Ministério da Educação francês cancela versão moderna de A Bela e o Monstro por a considerar “inadequada”

O Ministério da Educação francês cancelou a distribuição de uma versão modernizada e ilustrada do conto A Bela e o Monstro, que estava prevista para ser oferecida a cerca de 800 mil crianças de 10 anos no âmbito da campanha “Um livro para as férias”. A decisão gerou polémica, com o autor da adaptação a denunciar “censura” e a questionar os verdadeiros motivos do cancelamento.

A obra em questão foi criada pelo cartoonista Jul, conhecido pela série animada Silex and the City e pelo seu trabalho como argumentista das mais recentes histórias de Lucky Luke.
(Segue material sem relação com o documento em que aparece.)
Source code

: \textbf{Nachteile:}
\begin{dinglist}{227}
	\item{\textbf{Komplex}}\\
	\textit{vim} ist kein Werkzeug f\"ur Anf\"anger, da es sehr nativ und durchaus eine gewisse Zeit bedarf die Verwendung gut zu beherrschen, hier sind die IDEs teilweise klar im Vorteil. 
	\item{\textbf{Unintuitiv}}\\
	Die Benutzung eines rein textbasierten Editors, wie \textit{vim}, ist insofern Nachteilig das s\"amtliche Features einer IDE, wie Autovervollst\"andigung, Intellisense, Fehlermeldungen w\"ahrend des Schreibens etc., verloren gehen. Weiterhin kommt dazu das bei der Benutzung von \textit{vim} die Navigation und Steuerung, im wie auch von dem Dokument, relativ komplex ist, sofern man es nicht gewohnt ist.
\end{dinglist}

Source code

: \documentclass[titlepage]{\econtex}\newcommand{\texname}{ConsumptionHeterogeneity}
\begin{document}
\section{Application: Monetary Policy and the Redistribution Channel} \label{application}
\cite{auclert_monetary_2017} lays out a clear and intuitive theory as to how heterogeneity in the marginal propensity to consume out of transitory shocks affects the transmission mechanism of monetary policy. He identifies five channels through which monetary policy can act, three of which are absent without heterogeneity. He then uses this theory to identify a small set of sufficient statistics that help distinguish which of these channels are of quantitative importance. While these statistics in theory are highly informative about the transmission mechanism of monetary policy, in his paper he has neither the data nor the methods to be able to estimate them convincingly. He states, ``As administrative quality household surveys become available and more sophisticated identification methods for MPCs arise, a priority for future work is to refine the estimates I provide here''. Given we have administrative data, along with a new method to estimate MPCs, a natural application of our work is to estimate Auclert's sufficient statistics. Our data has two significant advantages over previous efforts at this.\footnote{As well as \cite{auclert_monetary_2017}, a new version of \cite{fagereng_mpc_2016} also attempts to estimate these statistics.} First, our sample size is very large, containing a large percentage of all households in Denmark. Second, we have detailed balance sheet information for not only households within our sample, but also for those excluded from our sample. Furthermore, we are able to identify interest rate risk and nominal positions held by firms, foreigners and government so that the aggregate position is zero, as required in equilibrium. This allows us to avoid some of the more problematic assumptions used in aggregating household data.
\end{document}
A sua versão do conto clássico de 1796 já estava pronta para impressão e contava, inclusivamente, com um prefácio entusiástico da ministra da Educação, Élisabeth Borne.

“Nesta versão, criada especialmente para vocês, descobrirão o estilo irreverente e o olhar crítico de Jul, que conferem uma nova abordagem a este conto”, escreveu Borne na introdução dirigida aos alunos.

No entanto, na segunda-feira, o Ministério da Educação enviou uma carta ao autor informando que o livro não seria distribuído, justificando a decisão com o facto de que “não se adequa a uma leitura independente, em casa, com a família e sem orientação pedagógica, para alunos de 10 a 11 anos”. O ministério acrescentou que a obra “poderia suscitar questões entre os alunos para as quais não haveria respostas apropriadas”.

Entre os elementos considerados problemáticos está a representação do pai da protagonista, que surge com uma garrafa na mão, visivelmente embriagado, enquanto canta Les Lacs du Connemara, um clássico da música francesa interpretado por Michel Sardou. Além disso, o livro continha referências a redes sociais, que também foram apontadas como inadequadas.

A ministra da Educação defendeu a decisão do governo numa entrevista à CNEWS, afirmando que “Jul tem muito talento e usa ironia e humor com mestria, mas, sem acompanhamento adequado, não considero apropriado para crianças de 10 anos”.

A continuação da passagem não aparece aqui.